We were musing on this tonight as
support Kim Churchill tells the story about why he ended up here. He was at a
folk festival in Canada and asked someone for a lift to the stage, that someone
was one Stephen William Bragg, who obliged and asked him to come out on tour.
The New South Wales Folkie is a
worthy – and welcome – addition. The young singer/songwriter is doing this type
of thing with a really interesting twist. He sings a song called “Smile As He
Goes Home” which is about his Grandad’s funeral, but is celebratory and
heartwarming, this mixes with “Bathed In Black” which is psychedelic and heavy.
He ends all this with a take on “Subterranean Homesick Blues” this, like the
rest of his set, is well worth checking out.
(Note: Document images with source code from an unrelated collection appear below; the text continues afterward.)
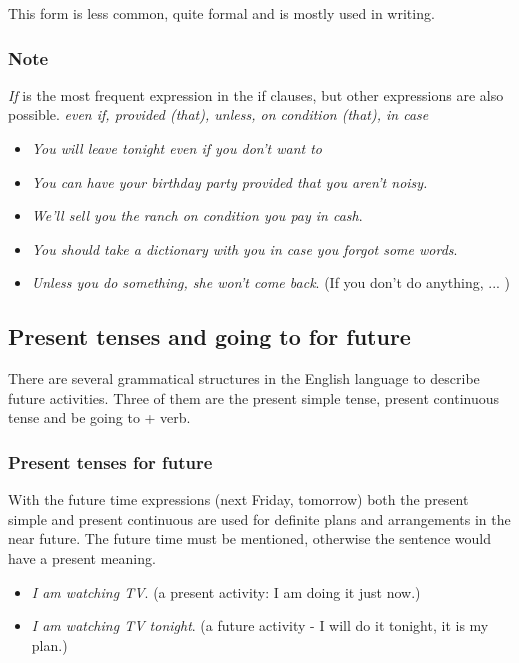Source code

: This form is less common, quite formal and is mostly used in writing.

\subsubsection{Note}

\textit{If} is the most frequent expression in the if clauses, but other expressions are also possible. \textit{even if, provided (that), unless, on condition (that), in case}

\begin{itemize}

\item \textit{You will leave tonight even if you don't want to}
\item \textit{You can have your birthday party provided that you aren't noisy.}
\item \textit{We'll sell you the ranch on condition you pay in cash}.
\item \textit{You should take a dictionary with you in case you forgot some words}.
\item \textit{Unless you do something, she won't come back}. (If you don't do anything, ... )

\end{itemize}

\subsection{Present tenses and going to for future}

There are several grammatical structures in the English language to describe future activities. Three of them are the present simple tense, present continuous tense and be going to + verb.

\subsubsection{Present tenses for future}

With the future time expressions (next Friday, tomorrow) both the present simple and present continuous are used for definite plans and arrangements in the near future. The future time must be mentioned, otherwise the sentence would have a present meaning. 

\begin{itemize}

\item \textit{I am watching TV}. (a present activity: I am doing it just now.) 
\item \textit{I am watching TV tonight}. (a future activity - I will do it tonight, it is my plan.)
\end{itemize}

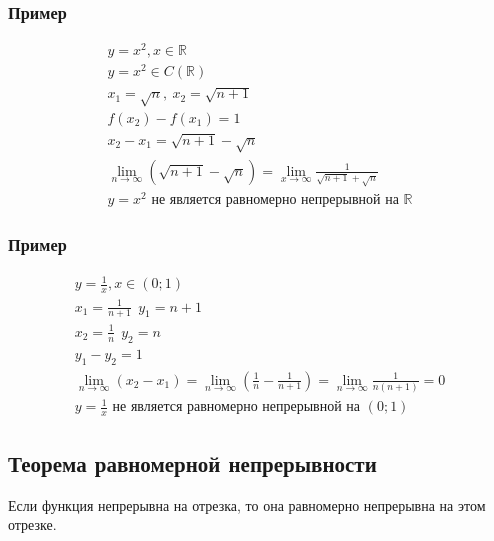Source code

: \documentclass{article}
\begin{document}
\subsubsection{Пример}
\begin{gather*}
    y = x^2, x \in \mathbb{R} \\
    y = x^2 \in C(\mathbb{R}) \\
    x_1 = \sqrt{n}, ~ x_2 = \sqrt{n + 1} \\
    f(x_2) - f(x_1) = 1 \\
    x_2 - x_1 = \sqrt{n + 1} - \sqrt{n} \\
    \lim_{n \to \infty} (\sqrt{n + 1} - \sqrt{n}) = 
    \lim_{x \to \infty} \frac{1}{\sqrt{n + 1} + \sqrt{n}} \\
    y = x^2 \text{ не является равномерно непрерывной на } \mathbb{R}
\end{gather*}

\subsubsection{Пример}
\begin{gather*}
    y = \frac{1}{x}, x \in (0; 1) \\
    x_1 = \frac{1}{n + 1} ~~ y_1 = n + 1 \\
    x_2 = \frac{1}{n}     ~~ y_2 = n \\
    y_1 - y_2 = 1 \\
    \lim_{n \to \infty} (x_2 - x_1) = 
    \lim_{n \to \infty} (\frac{1}{n} - \frac{1}{n + 1}) =
    \lim_{n \to \infty} \frac{1}{n(n + 1)} = 0 \\
    y = \frac{1}{x} \text{ не является равномерно непрерывной на } (0; 1)
\end{gather*}



\subsection{Теорема равномерной непрерывности}
Если функция непрерывна на отрезка, то она равномерно непрерывна на этом отрезке.
\end{document}
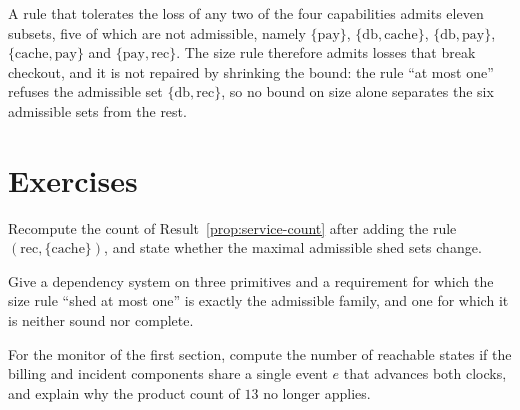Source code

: A rule that tolerates the loss of any two of the four capabilities admits eleven subsets, five of which are not admissible, namely $\{\mathrm{pay}\}$, $\{\mathrm{db},\mathrm{cache}\}$, $\{\mathrm{db},\mathrm{pay}\}$, $\{\mathrm{cache},\mathrm{pay}\}$ and $\{\mathrm{pay},\mathrm{rec}\}$. The size rule therefore admits losses that break checkout, and it is not repaired by shrinking the bound: the rule ``at most one'' refuses the admissible set $\{\mathrm{db},\mathrm{rec}\}$, so no bound on size alone separates the six admissible sets from the rest.

\section*{Exercises}

\begin{exercise}
Recompute the count of Result~\ref{prop:service-count} after adding the rule $(\mathrm{rec},\{\mathrm{cache}\})$, and state whether the maximal admissible shed sets change.
\end{exercise}

\begin{exercise}
Give a dependency system on three primitives and a requirement for which the size rule ``shed at most one'' is exactly the admissible family, and one for which it is neither sound nor complete.
\end{exercise}

\begin{exercise}
For the monitor of the first section, compute the number of reachable states if the billing and incident components share a single event $e$ that advances both clocks, and explain why the product count of $13$ no longer applies.
\end{exercise}
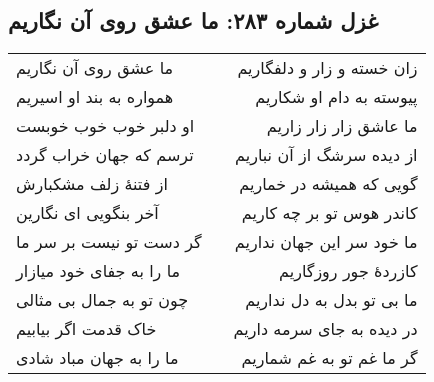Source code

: \begin{center}
\section*{غزل شماره ۲۸۳: ما عشق روی آن نگاریم}
\label{sec:283}
\begin{longtable}{l p{0.5cm} r}
ما عشق روی آن نگاریم
&&
زان خسته و زار و دلفگاریم
\\
همواره به بند او اسیریم
&&
پیوسته به دام او شکاریم
\\
او دلبر خوب خوب خوبست
&&
ما عاشق زار زار زاریم
\\
ترسم که جهان خراب گردد
&&
از دیده سرشگ از آن نباریم
\\
از فتنهٔ زلف مشکبارش
&&
گویی که همیشه در خماریم
\\
آخر بنگویی ای نگارین
&&
کاندر هوس تو بر چه کاریم
\\
گر دست تو نیست بر سر ما
&&
ما خود سر این جهان نداریم
\\
ما را به جفای خود میازار
&&
کازردهٔ جور روزگاریم
\\
چون تو به جمال بی مثالی
&&
ما بی تو بدل به دل نداریم
\\
خاک قدمت اگر بیابیم
&&
در دیده به جای سرمه داریم
\\
ما را به جهان مباد شادی
&&
گر ما غم تو به غم شماریم
\\
\end{longtable}
\end{center}
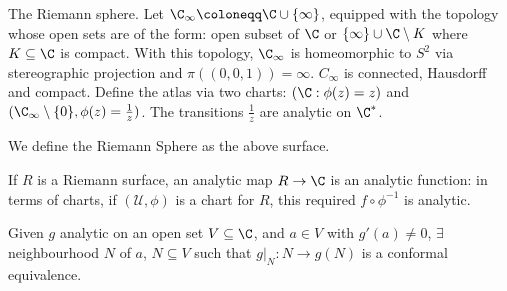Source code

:\documentclass{article}
\begin{document}
\begin{eg}
    The Riemann sphere.
    Let $\C_\infty \coloneqq \C \cup \{\infty\}$, equipped with the topology whose open sets are of the form: open subset of $\C$ or $\{\infty\} \cup \C \setminus K$ where $K \subseteq \C$ is compact.
    With this topology, $\C_\infty$ is homeomorphic to $S^2$ via stereographic projection and $\pi((0, 0, 1)) = \infty$.
    $C_\infty$ is connected, Hausdorff and compact.
    Define the atlas via two charts: $(\C: \phi(z) = z)$ and $(\C_\infty \setminus \{0\}, \phi(z) = \frac{1}{z})$.
    The transitions $\frac{1}{z}$ are analytic on $\C^*$.

    \begin{center}
    \end{center}
\end{eg}

\begin{defi}
    We define the Riemann Sphere as the above surface.
\end{defi}

\begin{defi}
    If $R$ is a Riemann surface, an analytic map $R \to \C$ is an analytic function: in terms of charts, if $(\mathcal{U}, \phi)$ is a chart for $R$, this required $f \circ \phi^{-1}$ is analytic.
\end{defi}

\begin{thm}
    Given $g$ analytic on an open set $V \subseteq \C$, and $a \in V$ with $g'(a) \neq 0$, $\exists$neighbourhood $N$ of $a$, $N \subseteq V$ such that $g|_N: N \to g(N)$ is a conformal equivalence.
\end{thm}
\end{document}
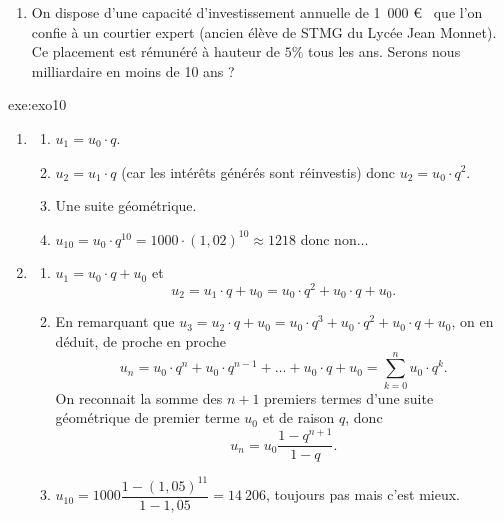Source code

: {\begin{enumerate}
\begin{enumerate}
\item On dispose d'une capacité d'investissement annuelle de 1~000 \euro~ que l'on confie à un courtier expert (ancien élève de STMG du Lycée Jean Monnet). Ce placement est rémunéré à hauteur de $5 \%$ tous les ans. Serons nous milliardaire en moins de 10 ans ?
\end{enumerate}
\end{enumerate}
}{exe:exo10}{
\begin{enumerate}
\item
\begin{enumerate} 
\item $u_1 = u_0 \cdot q$.
\item $u_2 = u_1 \cdot q$ (car les intérêts générés sont réinvestis) donc $u_2=u_0 \cdot q^2$.
\item Une suite géométrique.
\item $u_10 = u_0 \cdot q^10 = 1000 \cdot (1,02)^10 \approx 1218$ donc non...
\end{enumerate}
\item
\begin{enumerate}
\item $u_1 = u_0 \cdot q + u_0$ et 
\[ u_2 = u_1 \cdot q + u_0 = u_0 \cdot q^2 + u_0 \cdot q + u_0 . \]
\item En remarquant que $u_3 = u_2 \cdot q + u_0 = u_0 \cdot q^3 + u_0 \cdot q^2 + u_0 \cdot q + u_0$, 
on en déduit, de proche en proche
\[ u_n = u_0 \cdot q^n + u_0 \cdot q^{n-1} + \dots + u_0 \cdot q + u_0 = \sum_{k=0}^n u_0 \cdot q^k . \]
On reconnait la somme des $n+1$ premiers termes d'une suite géométrique de premier terme $u_0$ et de raison $q$, donc
\[ u_n = u_0 \dfrac{1-q^{n+1}}{1-q} . \]
\item $u_10 = 1000 \dfrac{1-(1,05)^{11}}{1-1,05} = 14~206$, toujours pas mais c'est mieux.
\end{enumerate}
\end{enumerate}
}

\newpage
{}
\shipoutAnswer

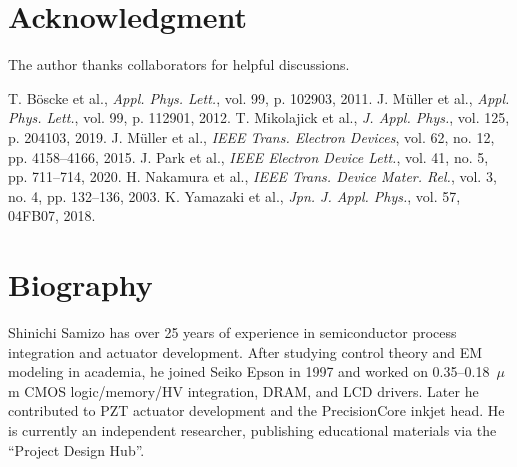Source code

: \documentclass[conference]{IEEEtran}
\begin{document}
\section*{Acknowledgment}
The author thanks collaborators for helpful discussions.

\begin{thebibliography}{1}\setlength{\itemsep}{0pt plus 0.3pt}
 T. Böscke et al., \textit{Appl. Phys. Lett.}, vol. 99, p. 102903, 2011.
 J. Müller et al., \textit{Appl. Phys. Lett.}, vol. 99, p. 112901, 2012.
 T. Mikolajick et al., \textit{J. Appl. Phys.}, vol. 125, p. 204103, 2019.
 J. Müller et al., \textit{IEEE Trans. Electron Devices}, vol. 62, no. 12, pp. 4158--4166, 2015.
 J. Park et al., \textit{IEEE Electron Device Lett.}, vol. 41, no. 5, pp. 711--714, 2020.
 H. Nakamura et al., \textit{IEEE Trans. Device Mater. Rel.}, vol. 3, no. 4, pp. 132--136, 2003.
 K. Yamazaki et al., \textit{Jpn. J. Appl. Phys.}, vol. 57, 04FB07, 2018.
\end{thebibliography}

\section*{Biography}
\small
Shinichi Samizo has over 25 years of experience in semiconductor process integration and actuator development. After studying control theory and EM modeling in academia, he joined Seiko Epson in 1997 and worked on 0.35--0.18~$\mu$m CMOS logic/memory/HV integration, DRAM, and LCD drivers. Later he contributed to PZT actuator development and the PrecisionCore inkjet head. He is currently an independent researcher, publishing educational materials via the ``Project Design Hub''.
\end{document}
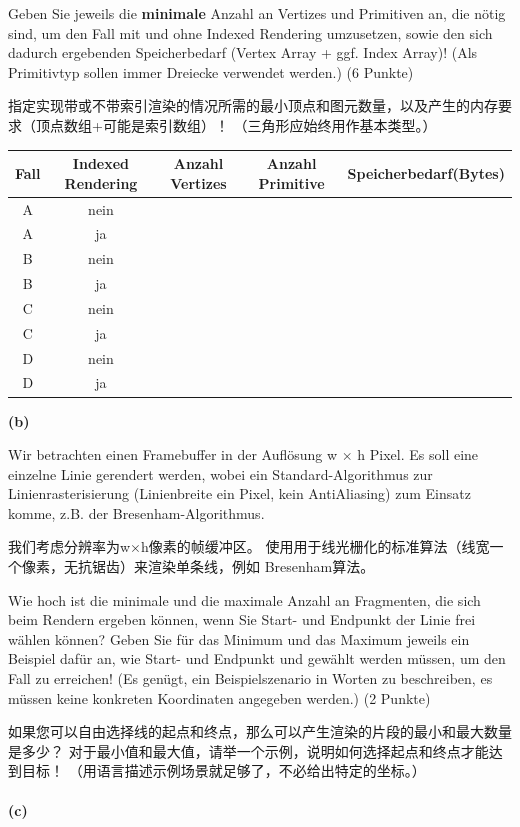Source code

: \documentclass[fleqn]{article}
\begin{document}
Geben Sie jeweils die \textbf{minimale} Anzahl an Vertizes und Primitiven an, die nötig sind, um den Fall mit und ohne Indexed Rendering umzusetzen, sowie den sich dadurch ergebenden Speicherbedarf (Vertex Array + ggf. Index Array)! (Als Primitivtyp sollen immer Dreiecke verwendet werden.) (6 Punkte)

指定实现带或不带索引渲染的情况所需的最小顶点和图元数量，以及产生的内存要求（顶点数组+可能是索引数组）！ （三角形应始终用作基本类型。）

\begin{center}
    \begin{tabular}{|c|c|c|c|c|}
        \hline
        Fall&Indexed Rendering&Anzahl Vertizes&Anzahl Primitive&Speicherbedarf(Bytes)\\
        \hline
        A&nein&&&\\
        \hline
        A&ja&&&\\
        \hline
        B&nein&&&\\
        \hline
        B&ja&&&\\
        \hline
        C&nein&&&\\
        \hline
        C&ja&&&\\
        \hline
        D&nein&&&\\
        \hline
        D&ja&&&\\
        \hline
    \end{tabular}
\end{center}

\noindent\textbf{(b)}

Wir betrachten einen Framebuffer in der Auflösung w $\times$ h Pixel. Es soll eine einzelne Linie gerendert werden, wobei ein Standard-Algorithmus zur Linienrasterisierung (Linienbreite ein Pixel, kein AntiAliasing) zum Einsatz komme, z.B. der Bresenham-Algorithmus. 

我们考虑分辨率为w$\times$h像素的帧缓冲区。 使用用于线光栅化的标准算法（线宽一个像素，无抗锯齿）来渲染单条线，例如 Bresenham算法。

Wie hoch ist die minimale und die maximale Anzahl an Fragmenten, die sich beim Rendern ergeben können, wenn Sie Start- und Endpunkt der Linie frei wählen können? Geben Sie für das Minimum und das Maximum jeweils ein Beispiel dafür an, wie Start- und Endpunkt und gewählt werden müssen, um den Fall zu erreichen! (Es genügt, ein Beispielszenario in Worten zu beschreiben, es müssen keine konkreten Koordinaten angegeben werden.) (2 Punkte)

如果您可以自由选择线的起点和终点，那么可以产生渲染的片段的最小和最大数量是多少？ 对于最小值和最大值，请举一个示例，说明如何选择起点和终点才能达到目标！ （用语言描述示例场景就足够了，不必给出特定的坐标。）
\\
\\
\noindent\textbf{(c)}
\end{document}
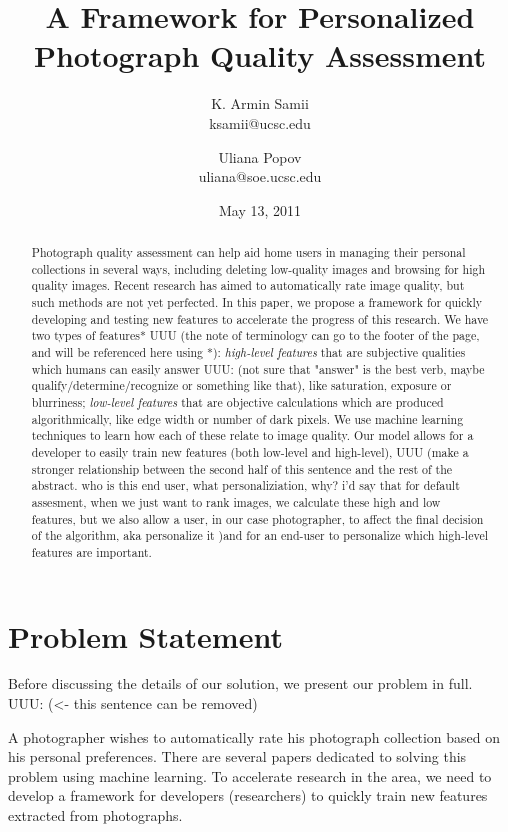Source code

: \documentclass[11pt,letter]{article}
\title{A Framework for Personalized Photograph Quality Assessment}
\author{
K. Armin Samii \\
ksamii@ucsc.edu
\and
Uliana Popov \\
uliana@soe.ucsc.edu}
\date{May 13, 2011}
\begin{document}
\maketitle
\begin{abstract}
Photograph quality assessment can help aid home users in managing their personal collections in several ways, including deleting low-quality images and browsing for high quality images. Recent research has aimed to automatically rate image quality, but such methods are not yet perfected. In this paper, we propose a framework for quickly developing and testing new features to accelerate the progress of this research. We have two types of features* UUU (the note of terminology can go to the footer of the page, and will be referenced here using *): \textit{high-level features} that are subjective qualities which humans can easily answer UUU: (not sure that "answer" is the best verb, maybe qualify/determine/recognize or something like that), like saturation, exposure or blurriness; \textit{low-level features} that are objective calculations which are produced algorithmically, like edge width or number of dark pixels. We use machine learning techniques to learn how each of these relate to image quality. Our model allows for a developer to easily train new features (both low-level and high-level), UUU (make a stronger relationship between the second half of this sentence and the rest of the abstract. who is this end user, what personaliziation, why? i'd say that for default assesment, when we just want to rank images, we calculate these high and low features, but we also allow a user, in our case photographer, to affect the final decision of the algorithm, aka personalize it )and for an end-user to personalize which high-level features are important.

\end{abstract}

\section{Problem Statement}
Before discussing the details of our solution, we present our problem in full. UUU: (<- this sentence can be removed)

A photographer wishes to automatically rate his photograph collection based on his personal preferences. There are several papers dedicated to solving this problem using machine learning\cite{springerlink:10.1007/11744078_23}\cite{springerlink:10.1007/978-3-642-10543-2_23}\cite{Yeh:2010:PPR:1873951.1873963}. To accelerate research in the area, we need to develop a framework for developers (researchers) to quickly train new features extracted from photographs.
\end{document}

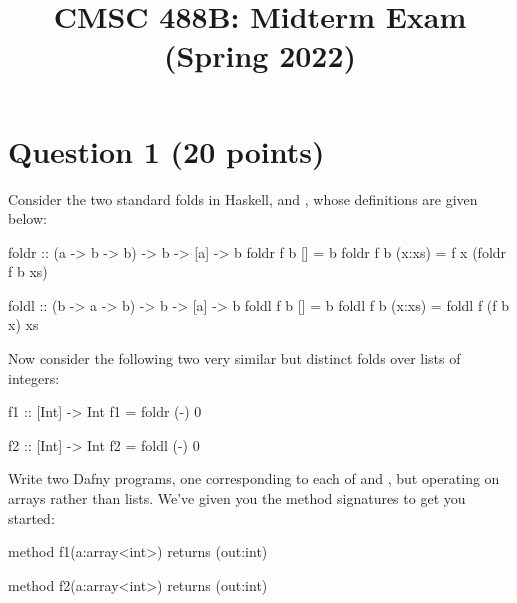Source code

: \documentclass{article}
\title{CMSC 488B: Midterm Exam (Spring 2022)}
\author{}
\date{}
\begin{document}
\maketitle

\section*{Question 1 (20 points)}

Consider the two standard folds in Haskell,  and ,
whose definitions are given below:
\begin{hask}
  foldr :: (a -> b -> b) -> b -> [a] -> b
  foldr f b [] = b
  foldr f b (x:xs) = f x (foldr f b xs)
   
  foldl :: (b -> a -> b) -> b -> [a] -> b
  foldl f b [] = b
  foldl f b (x:xs) = foldl f (f b x) xs
\end{hask}

Now consider the following two very similar but distinct folds over
lists of integers:

\begin{hask}
  f1 :: [Int] -> Int
  f1 = foldr (-) 0

  f2 :: [Int] -> Int
  f2 = foldl (-) 0
\end{hask}

Write two Dafny programs, one corresponding to each of  and
, but operating on arrays rather than lists. We've given you
the method signatures to get you started:


\begin{minipage}{0.45\textwidth}
\begin{hask}
method f1(a:array<int>) returns (out:int) {                   


  



















}                                                             
\end{hask}
\end{minipage}
\hfill \vline \hfill
\begin{minipage}{0.45\textwidth}
\begin{hask}
method f2(a:array<int>) returns (out:int) {





















  
}                                                             
\end{hask}
\end{minipage}
\end{document}
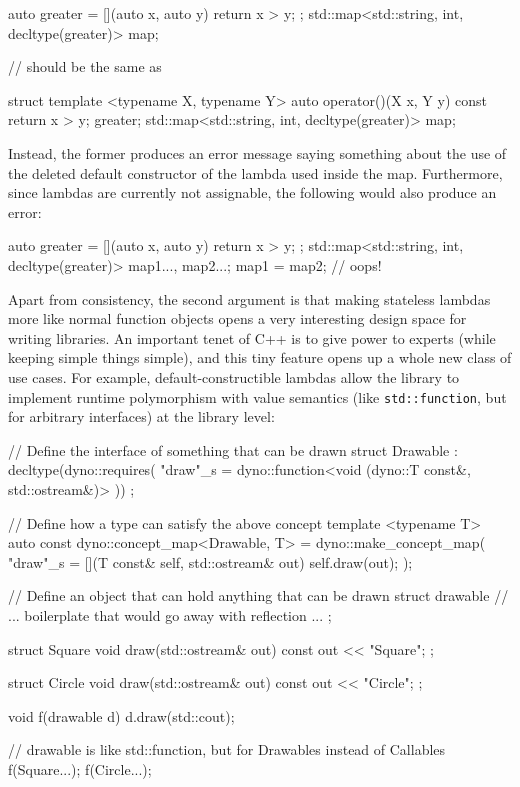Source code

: \documentclass{wg21}
\newcommand{\cc}[1]{\texttt{#1}}
\begin{document}
\begin{cpp}
auto greater = [](auto x, auto y) { return x > y; };
std::map<std::string, int, decltype(greater)> map;

// should be the same as

struct {
  template <typename X, typename Y>
  auto operator()(X x, Y y) const { return x > y; }
} greater;
std::map<std::string, int, decltype(greater)> map;
\end{cpp}

Instead, the former produces an error message saying something about the use
of the deleted default constructor of the lambda used inside the map. Furthermore,
since lambdas are currently not assignable, the following would also produce an
error:

\begin{cpp}
auto greater = [](auto x, auto y) { return x > y; };
std::map<std::string, int, decltype(greater)> map1{...}, map2{...};
map1 = map2; // oops!
\end{cpp}

Apart from consistency, the second argument is that making stateless lambdas
more like normal function objects opens a very interesting design space for
writing libraries. An important tenet of C++ is to give power to experts
(while keeping simple things simple), and this tiny feature opens up a whole
new class of use cases. For example, default-constructible lambdas allow the
\cite{Dyno} library to implement runtime polymorphism with value semantics
(like \cc{std::function}, but for arbitrary interfaces) at the library level:

\begin{cpp}
// Define the interface of something that can be drawn
struct Drawable : decltype(dyno::requires(
  "draw"_s = dyno::function<void (dyno::T const&, std::ostream&)>
)) { };

// Define how a type can satisfy the above concept
template <typename T>
auto const dyno::concept_map<Drawable, T> = dyno::make_concept_map(
  "draw"_s = [](T const& self, std::ostream& out) { self.draw(out); }
);

// Define an object that can hold anything that can be drawn
struct drawable {
  // ... boilerplate that would go away with reflection ...
};

struct Square {
  void draw(std::ostream& out) const { out << "Square"; }
};

struct Circle {
  void draw(std::ostream& out) const { out << "Circle"; }
};

void f(drawable d) {
  d.draw(std::cout);
}

// drawable is like std::function, but for Drawables instead of Callables
f(Square{...});
f(Circle{...});
\end{cpp}
\end{document}
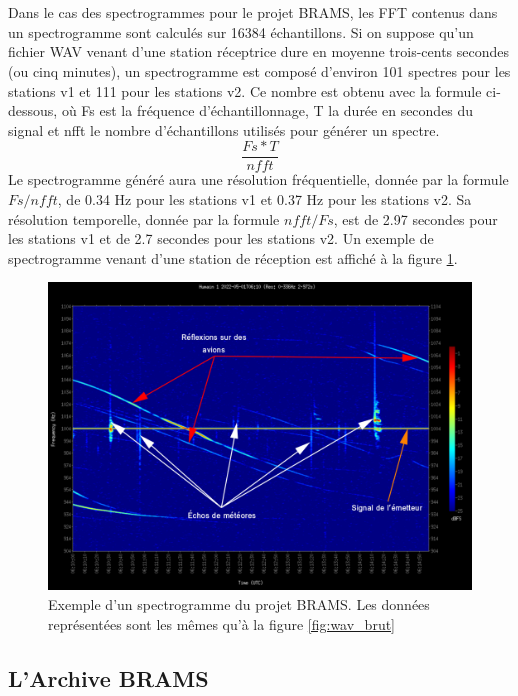 \documentclass[11pt]{article}
\begin{document}
\\
\\
Dans le cas des spectrogrammes pour le projet BRAMS, les FFT contenus dans un spectrogramme sont calculés sur 16384 échantillons.
Si on suppose qu'un fichier WAV venant d'une station réceptrice dure en moyenne trois-cents secondes (ou cinq minutes), un spectrogramme est composé d'environ 101 spectres pour les stations v1 et 111 pour les stations v2.
Ce nombre est obtenu avec la formule ci-dessous, où Fs est la fréquence d'échantillonnage, T la durée en secondes du signal et nfft le nombre d'échantillons utilisés pour générer un spectre.
\[\frac{Fs * T}{nfft}\]
Le spectrogramme généré aura une résolution fréquentielle, donnée par la formule \(Fs / nfft\), de 0.34 Hz pour les stations v1 et 0.37 Hz pour les stations v2.
Sa résolution temporelle, donnée par la formule \(nfft / Fs\), est de 2.97 secondes pour les stations v1 et de 2.7 secondes pour les stations v2.
Un exemple de spectrogramme venant d'une station de réception est affiché à la figure \ref{fig:spectro_brams-a}.

\begin{figure}[t]
    \begin{center}
        \includegraphics[scale=0.29]{spectrogramme_legend.png}
        \caption{Exemple d'un spectrogramme du projet BRAMS. Les données représentées sont les mêmes qu'à la figure \ref{fig:wav_brut}}
        \label{fig:spectro_brams-a}
    \end{center}
\end{figure}

\subsection{L'Archive BRAMS}
\end{document}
So Billy Bragg then. What is left
to say about him? It is thirty years this year since his incendiary debut mini
album “Life’s A Riot With Spy vs Spy” came out, and throughout that career he
has done everything with an honesty and a sense of humour that sets him apart
from the crowd.
RTM saw him back in June when he
gave a brilliant show in Stratford – Upon - Avon. He is exactly the same
tonight, and indeed seems totally re-invigorated by the “Tooth And Nail” album
he released earlier this year. Apparently recorded in a matter of days in
America with hot Producer Joe Henry, it is not only the best record he has put
out in years and years, but has taken Bragg – and his fine band – into
something of a country vein. In typical fashion, he bats this away with self-deprecation,
claiming he has turned into a “radical Kenny Rodgers, “ and plays “You Woke The
Neighbourhood” from his 1991 “Don’t Try
This At Home” album as if to prove he
has always been country anyway.
The set is broadly the same as
the one a few months ago, but does include “California Stars” which is
touchingly dedicated to Wilco’s Jay Bennett, who sadly died two years ago and “A
New England” returns to end things.
Bragg jokes that it doesn’t matter
what songs he plays, because over 30 years people don’t come to listen to sing
anyway. Whilst those who don’t know his work might focus on his politics (no
bad thing and RTM remains in agreement with most of his manifesto) this
neglects the fact that he is fabulous songwriter – one of the finest this
country has ever had – who is capable of writing a visceral “Never Buy The Sun”
but juxtaposing this with a quite brilliant “Handyman Blues,” a tale of why men
shouldn’t attempt DIY.
During the course of his two and
a quarter hours onstage Bragg tells us that he isn’t bothered about the 30 year
anniversary, but what is worth celebrating, he says, is that fact that after
all this time a room full of people in Birmingham still want to watch him.
If he surprised, he needn’t be.
He is Billy Bragg and he deserves all the audience he ever gets.